Sono le parole, forse le ultime, che Gabriel Garcia Márquez ha regalato al mondo. Non sapendo come iniziare le ho volute utilizzare per comunicare con voi. Ho sofferto moltissimo anch’io perché la Vita non ha preparato per me vie facili e diritte da percorrere, ma ho imparato che il perdono e la tolleranza possono aiutare a vivere e a sopravvivere senza restare toccati per sempre dall’odio e dal rancore.

Una donna è giunta alla fine della sua vita e da sempre aspetta un attimo di pace e di riconciliazione.

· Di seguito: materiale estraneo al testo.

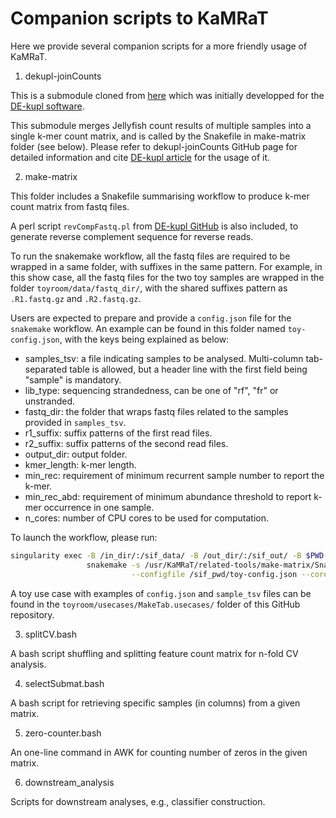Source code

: # Companion scripts to KaMRaT

Here we provide several companion scripts for a more friendly usage of KaMRaT.

1. dekupl-joinCounts

This is a submodule cloned from [here](https://github.com/Transipedia/dekupl-joinCounts/) which was initially developped for the [DE-kupl software](https://doi.org/10.1186/s13059-017-1372-2).

This submodule merges Jellyfish count results of multiple samples into a single k-mer count matrix, and is called by the Snakefile in make-matrix folder (see below). Please refer to dekupl-joinCounts GitHub page for detailed information and cite [DE-kupl article](https://doi.org/10.1186/s13059-017-1372-2) for the usage of it.

2. make-matrix

This folder includes a Snakefile summarising workflow to produce k-mer count matrix from fastq files.

A perl script `revCompFastq.pl` from [DE-kupl GitHub](https://github.com/Transipedia/dekupl-run) is also included, to generate reverse complement sequence for reverse reads.

To run the snakemake workflow, all the fastq files are required to be wrapped in a same folder, with suffixes in the same pattern. For example, in this show case, all the fastq files for the two toy samples are wrapped in the folder `toyroom/data/fastq_dir/`, with the shared suffixes pattern as `.R1.fastq.gz` and `.R2.fastq.gz`.

Users are expected to prepare and provide a `config.json` file for the `snakemake` workflow. An example can be found in this folder named `toy-config.json`, with the keys being explained as below:

- samples_tsv: a file indicating samples to be analysed. Multi-column tab-separated table is allowed, but a header line with the first field being "sample" is mandatory.
- lib_type: sequencing strandedness, can be one of "rf", "fr" or unstranded.
- fastq_dir: the folder that wraps fastq files related to the samples provided in `samples_tsv`.
- r1_suffix: suffix patterns of the first read files.
- r2_suffix: suffix patterns of the second read files.
- output_dir: output folder.
- kmer_length: k-mer length.
- min_rec: requirement of minimum recurrent sample number to report the k-mer.
- min_rec_abd: requirement of minimum abundance threshold to report k-mer occurrence in one sample.
- n_cores: number of CPU cores to be used for computation.

To launch the workflow, please run:

```bash
singularity exec -B /in_dir/:/sif_data/ -B /out_dir/:/sif_out/ -B $PWD:/sif_pwd/ KaMRaT.sif \
                 snakemake -s /usr/KaMRaT/related-tools/make-matrix/Snakefile \
                           --configfile /sif_pwd/toy-config.json --cores 1
```

A toy use case with examples of `config.json` and `sample_tsv` files can be found in the `toyroom/usecases/MakeTab.usecases/` folder of this GitHub repository.

3. splitCV.bash

A bash script shuffling and splitting feature count matrix for n-fold CV analysis.

4. selectSubmat.bash

A bash script for retrieving specific samples (in columns) from a given matrix.

5. zero-counter.bash

An one-line command in AWK for counting number of zeros in the given matrix.

6. downstream_analysis

Scripts for downstream analyses, e.g., classifier construction.
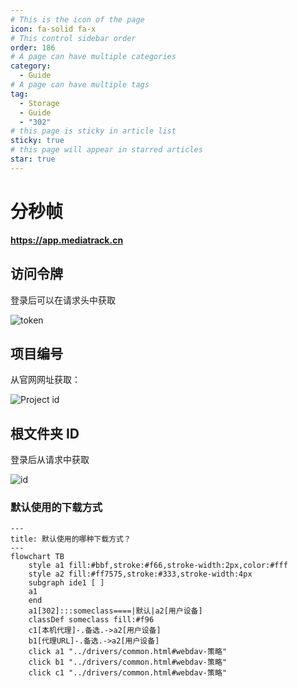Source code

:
 ```yaml
---
# This is the icon of the page
icon: fa-solid fa-x
# This control sidebar order
order: 186
# A page can have multiple categories
category:
  - Guide
# A page can have multiple tags
tag:
  - Storage
  - Guide
  - "302"
# this page is sticky in article list
sticky: true
# this page will appear in starred articles
star: true
---
```


# 分秒帧

**https://app.mediatrack.cn**

## **访问令牌**

登录后可以在请求头中获取

![token](/img/drivers/mediatrack-token.png)

## **项目编号**

从官网网址获取：

![Project id](/img/drivers/mediatrack-projectid.png)

## **根文件夹 ID**

登录后从请求中获取

![id](/img/drivers/mediatrack-rootid.png)



### **默认使用的下载方式**

```mermaid
---
title: 默认使用的哪种下载方式？
---
flowchart TB
    style a1 fill:#bbf,stroke:#f66,stroke-width:2px,color:#fff
    style a2 fill:#ff7575,stroke:#333,stroke-width:4px
    subgraph ide1 [ ]
    a1
    end
    a1[302]:::someclass====|默认|a2[用户设备]
    classDef someclass fill:#f96
    c1[本机代理]-.备选.->a2[用户设备]
    b1[代理URL]-.备选.->a2[用户设备]
    click a1 "../drivers/common.html#webdav-策略"
    click b1 "../drivers/common.html#webdav-策略"
    click c1 "../drivers/common.html#webdav-策略"
```
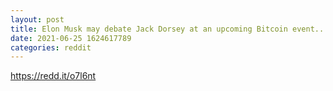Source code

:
 ```yaml
--- 
layout: post 
title: Elon Musk may debate Jack Dorsey at an upcoming Bitcoin event... Dorsey>Musk 
date: 2021-06-25 1624617789 
categories: reddit 
--- 
```

https://redd.it/o7l6nt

E’ rimasta sola e io le sono accanto anche se non abbiamo lo stesso sangue nelle vene, anche se il dolore dell’abbandono ha attraversato la mia esistenza, per le sue scelte.

Non c’è più tempo, regalatele e donatevi la pace del cuore, fatelo per lei, fatelo per voi.

Ma fatelo prima che sia troppo tardi ed inutile per tutti e per tutto –

Non rispose nessuno.

Il nome della figlia usciva dalle sue labbra arrotolato nel rantolo finale mentre la figlia di LUI’ l’accarezzava dicendo sono io, mamma, sono qui.

Mi chiamavo Rosarossa e sto di nuovo accanto a LUI’, le due tombe nel prato sembrano un letto a due piazze.

Abbiamo sempre fiori freschi, chissà se un giorno in qualche modo lei verrà e io potrò ancora spiare il suo viso dalla foto sul marmo.

* E’ il secondo ritratto che Adele dedica alle donne della sua realtà. Storie che hanno fatto la sua storia personale, raccontate con una totale adesione alla verità dei fatti ma con la delicatezza di proteggere con l’anonimato l’identità delle protagoniste. La citazione del testo è ispirata a una poesia del Premio Nobel per la letteratura Gabriela Garcia Márquez, recentemente scomparso.